Worked well for me. Specifically cProfile + gprof2dot + graphViz.

python -m cProfile -o myLog.profile ./test.py
gprof2dot -f pstats myLog.profile -o callingGraph.dot
dot -Tsvg callingGraph.dot -o callingGraph.svg

Creating chunks of big list

# Yield successive n-sized
# chunks from l.
def divide_chunks(l, n):
    # looping till length l
    for i in range(0, len(l), n): 
        yield l[i:i + n]

Building your Python package with

Check the new pyproject.toml file example data/pyproject_template.toml to configure the building process with poetry.

python3 -m build

Uploading a package to Pypi

It is recommended to test everything in TestPypiy first

  1. Create an account in Pypi and/or TestPypi
  2. Create your API token in Pypi or TestPypi using a 2FA application. Save the token in a file .pypirc in your home directory (~). This is the config file used for pypi data/.pypirc
  3. Install twine:
python3 -m pip install --upgrade twine
  1. Upload to testpypi or pypi

python3 -m twine upload --repository testpypi dist/*

python3 -m twine upload --repository pypi dist/*

4.1. Install from testpypi:

python3 -m pip install --index-url https://test.pypi.org/simple/ your-package

4.2. Install from pypi:

python3 -m pip install your-package

NextFlow

Flags for Command Line

script:
def flag = params.ms2_flag == true ? "--ms2_flag" : ''
"""
$flag
"""

Enable docker in NextFlow

Add the following lines in the nextflow.config file:

process.container = 'nextflow/examples:latest'
docker.enabled = true

Different Docker image for each process:

process foo {
  container 'image_name_1'

  '''
  do this
  '''
}

process bar {
  container 'image_name_2'

  '''
  do that
  '''

Execute a task over n files in parallel

Channel.fromPath( '<path>*.<file_format_to_process>' ) # The path is usually read from the command line argument. 

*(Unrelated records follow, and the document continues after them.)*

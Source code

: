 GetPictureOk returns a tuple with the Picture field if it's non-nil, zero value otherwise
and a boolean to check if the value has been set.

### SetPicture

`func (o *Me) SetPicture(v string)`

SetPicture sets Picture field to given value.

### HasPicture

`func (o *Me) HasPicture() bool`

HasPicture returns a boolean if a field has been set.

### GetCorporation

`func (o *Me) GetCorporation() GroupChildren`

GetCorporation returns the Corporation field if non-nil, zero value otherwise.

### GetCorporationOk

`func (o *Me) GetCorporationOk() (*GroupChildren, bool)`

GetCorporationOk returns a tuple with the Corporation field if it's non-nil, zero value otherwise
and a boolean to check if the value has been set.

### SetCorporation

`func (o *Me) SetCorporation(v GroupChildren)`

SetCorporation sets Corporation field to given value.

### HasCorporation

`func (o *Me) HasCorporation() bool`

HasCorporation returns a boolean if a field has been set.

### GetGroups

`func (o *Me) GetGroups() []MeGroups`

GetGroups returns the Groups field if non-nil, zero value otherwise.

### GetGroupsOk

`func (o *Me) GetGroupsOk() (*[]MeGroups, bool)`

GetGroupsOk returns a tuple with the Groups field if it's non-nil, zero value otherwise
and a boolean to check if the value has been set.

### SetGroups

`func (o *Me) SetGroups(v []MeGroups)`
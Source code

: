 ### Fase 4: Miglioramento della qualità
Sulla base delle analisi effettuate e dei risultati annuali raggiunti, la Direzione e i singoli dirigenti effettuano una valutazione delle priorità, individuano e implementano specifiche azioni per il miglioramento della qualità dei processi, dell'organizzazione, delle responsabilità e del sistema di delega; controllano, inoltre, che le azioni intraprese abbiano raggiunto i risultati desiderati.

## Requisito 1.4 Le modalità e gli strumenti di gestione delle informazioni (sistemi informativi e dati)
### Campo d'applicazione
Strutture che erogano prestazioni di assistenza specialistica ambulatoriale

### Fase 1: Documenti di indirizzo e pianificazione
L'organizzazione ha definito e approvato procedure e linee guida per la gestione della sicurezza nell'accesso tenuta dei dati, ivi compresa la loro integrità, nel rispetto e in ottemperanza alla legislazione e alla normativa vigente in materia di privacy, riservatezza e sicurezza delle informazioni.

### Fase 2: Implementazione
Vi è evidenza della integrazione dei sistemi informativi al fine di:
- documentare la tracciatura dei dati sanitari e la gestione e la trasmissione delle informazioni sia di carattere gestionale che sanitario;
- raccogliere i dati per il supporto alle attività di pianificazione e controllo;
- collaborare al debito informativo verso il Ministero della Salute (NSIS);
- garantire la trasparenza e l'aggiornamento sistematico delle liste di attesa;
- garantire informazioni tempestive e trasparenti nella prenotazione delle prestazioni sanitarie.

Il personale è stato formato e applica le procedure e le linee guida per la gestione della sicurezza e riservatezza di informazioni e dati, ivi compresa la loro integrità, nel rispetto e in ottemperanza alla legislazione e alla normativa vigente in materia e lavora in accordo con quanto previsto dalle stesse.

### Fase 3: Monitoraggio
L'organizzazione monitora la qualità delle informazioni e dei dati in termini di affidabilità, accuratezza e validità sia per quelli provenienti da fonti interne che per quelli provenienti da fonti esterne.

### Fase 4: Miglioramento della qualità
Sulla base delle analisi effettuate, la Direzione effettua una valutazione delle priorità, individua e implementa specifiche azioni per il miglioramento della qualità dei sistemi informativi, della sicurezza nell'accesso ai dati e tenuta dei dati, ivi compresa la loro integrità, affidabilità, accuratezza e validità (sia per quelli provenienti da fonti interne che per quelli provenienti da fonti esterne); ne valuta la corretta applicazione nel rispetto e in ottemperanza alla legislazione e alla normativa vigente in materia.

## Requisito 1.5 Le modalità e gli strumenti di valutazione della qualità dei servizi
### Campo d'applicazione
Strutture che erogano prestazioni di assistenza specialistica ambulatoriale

Mitigate Input File Name Collisions

process create_file {
    input:
    each dummy

    output:
    path 'test.txt', emit: x

    """
    touch test.txt
    """
}

process mergeResults {
    conda "$TOOL_FOLDER/conda_env.yml"

    input:
    path tests, stageAs: "./test/test*.csv"

    output:
    path 'all_tests.csv'

    """
    cat test/*.csv > all_tests.csv
    """
}

workflow {
    // Run Create File a Bunch
    ch = Channel.from([1,2,3,4,5,6])
    create_file(ch) 
    mergeResults(create_file.out.x.collect())
}

Merge Large Number of CSV/TSV files

// Merge results in chunks of size params.merge_batch_size
process chunkResults {
    conda "$TOOL_FOLDER/conda_env.yml"

    input:
    path to_merge, stageAs: './results/*'  // A directory of files, "results/*"

    output:
    path "batched_results.tsv"

    """
    python $TOOL_FOLDER/tsv_merger.py // Your Merge Script Here
    """
}

// Use a separate process to merge all the batched results
process mergeResults {
    conda "$TOOL_FOLDER/conda_env.yml"

    input:
    path to_merge, stageAs: './results/batched_results*.tsv' // Will automatically number inputs to avoid name collisions
    // Note to_merge can also be replcaed by an single path (e.g., path 'test_results.csv', stageAs: './results/batched_results*.tsv')

    output:
    path 'merged_results.tsv'

    """
    python $TOOL_FOLDER/tsv_merger.py // Your Merge Script Here
    """
}

workflow {
    // Perform Computation
    results = doSomething()

    // Split outputs into chunks and merge
    chunked_results = chunkResults(results.buffer(size: params.merge_batch_size, remainder: true))
    // Collect all the batched results and merge them at the end
    merged_results = mergeResults(chunked_results.collect())
}

Git

Cleaning out already merged branches

git branch --merged | grep -v "\*" | xargs -n 1 git branch -d

Updating all submodules to the latest commit

git submodule update --remote --merge

Command Line

Stop all running python tasks

ps -u $(whoami) | grep '[p]ython' | awk '{print $1}' | xargs kill -9

For a dry run, use:

ps -u $(whoami) | grep '[p]ython' | awk '{print $1}'

Adding users

Add the user:

sudo useradd -m -s /bin/bash <username>

Create a passowrd for the user:

sudo passwd <username>

Add the user to the sudo group (if applicable)

sudo usermod -aG sudo <username>

Add user to any other group

sudo usermod -aG <groupname> <username>

Docker

Start an interactive terminal in a container

docker exec -it <container_name_or_id> /bin/bash

Share a docker volume in different images in a docker-compose cluster

services:
  servie1:
    image: <image_name>
    volumes:
      - <name_of_docker_volume>: <path_of_the_image>
...
# In all images where the docker volume wants to be shared the volume should be added
volumes:
    <name_of_docker_volume>

Mount a host file system in different images in a docker-compose cluster

# In all images where the file system needs to be mount
services:
  servie1:
    image: <image_name>
    volumes:
    - <host_local_path>:<docker_path>

Killing all docker containers

docker kill $(docker ps -q)

Cleaning Up Images/Containers

docker system prune

SLURM

Since we utilize SLURM internally here are some things that help us figure out whats going on with the clusters:

Show allocations

scontrol show node

Last update: November 2, 2023 23:49:40